##### Provided data

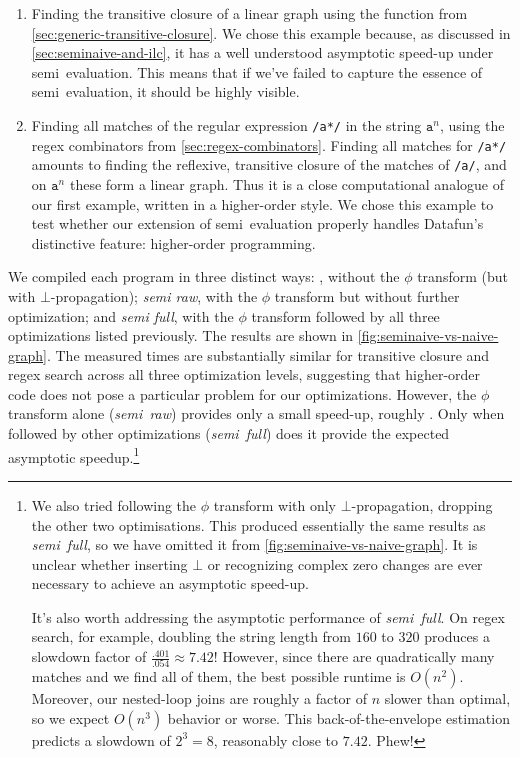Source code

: \begin{enumerate}
\item Finding the transitive closure of a linear graph using the 
  function from \cref{sec:generic-transitive-closure}. We chose this example
  because, as discussed in \cref{sec:seminaive-and-ilc}, it has a well
  understood asymptotic speed-up under semi\naive\ evaluation. This means that
  if we've failed to capture the essence of semi\naive\ evaluation, it should be
  highly visible.

\item Finding all matches of the regular expression \texttt{/a*/} in the string
  $\texttt{a}^n$, using the regex combinators from \cref{sec:regex-combinators}.
  Finding all matches for \texttt{/a*/} amounts to finding the reflexive,
  transitive closure of the matches of \texttt{/a/}, and on $\texttt{a}^n$ these
  form a linear graph. Thus it is a close computational analogue of our first
  example, written in a higher-order style. We chose this example to test
  whether our extension of semi\naive\ evaluation properly handles Datafun's
  distinctive feature: higher-order programming.
\end{enumerate}

We compiled each program in three distinct ways: \emph{\naive{}}, without the
$\phi$ transform (but with $\bot$-propagation); \emph{semi\naive{} raw}, with
the $\phi$ transform but without further optimization; and \emph{semi\naive{}
  full}, with the $\phi$ transform followed by all three optimizations listed
previously. The results are shown in \cref{fig:seminaive-vs-naive-graph}.
%
The measured times are substantially similar for transitive closure and regex
search across all three optimization levels, suggesting that higher-order code
does not pose a particular problem for our optimizations. However, the $\phi$
transform alone (\emph{semi\naive\ raw}) provides only a small speed-up, roughly
. Only when followed by other optimizations
(\emph{semi\naive\ full}) does it provide the expected asymptotic
speedup.\footnote{We also tried following the $\phi$ transform with only
  $\bot$-propagation, dropping the other two optimisations. This produced
  essentially the same results as \emph{semi\naive\ full}, so we have omitted it
  from \cref{fig:seminaive-vs-naive-graph}. It is unclear whether inserting
  $\bot$ or recognizing complex zero changes are ever necessary to achieve an
  asymptotic speed-up.

  It's also worth addressing the asymptotic performance of
  \emph{semi\naive\ full}. On regex search, for example, doubling the string
  length from $160$ to $320$ produces a slowdown factor of $\frac{.401}{.054}
  \approx 7.42$! However, since there are quadratically many matches and we find
  all of them, the best possible runtime is $O(n^2)$. Moreover, our nested-loop
  joins are roughly a factor of $n$ slower than optimal, so we expect $O(n^3)$
  behavior or worse. This back-of-the-envelope estimation predicts a slowdown of
  $2^3 = 8$, reasonably close to $7.42$. Phew!}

##########

**Aim of the exercise**: The answer must be the line containing "to achieve an" and every line after it to the end of the data, exactly as written.

**Answer to this problem**:
  $\bot$ or recognizing complex zero changes are ever necessary to achieve an
  asymptotic speed-up.

  It's also worth addressing the asymptotic performance of
  \emph{semi\naive\ full}. On regex search, for example, doubling the string
  length from $160$ to $320$ produces a slowdown factor of $\frac{.401}{.054}
  \approx 7.42$! However, since there are quadratically many matches and we find
  all of them, the best possible runtime is $O(n^2)$. Moreover, our nested-loop
  joins are roughly a factor of $n$ slower than optimal, so we expect $O(n^3)$
  behavior or worse. This back-of-the-envelope estimation predicts a slowdown of
  $2^3 = 8$, reasonably close to $7.42$. Phew!}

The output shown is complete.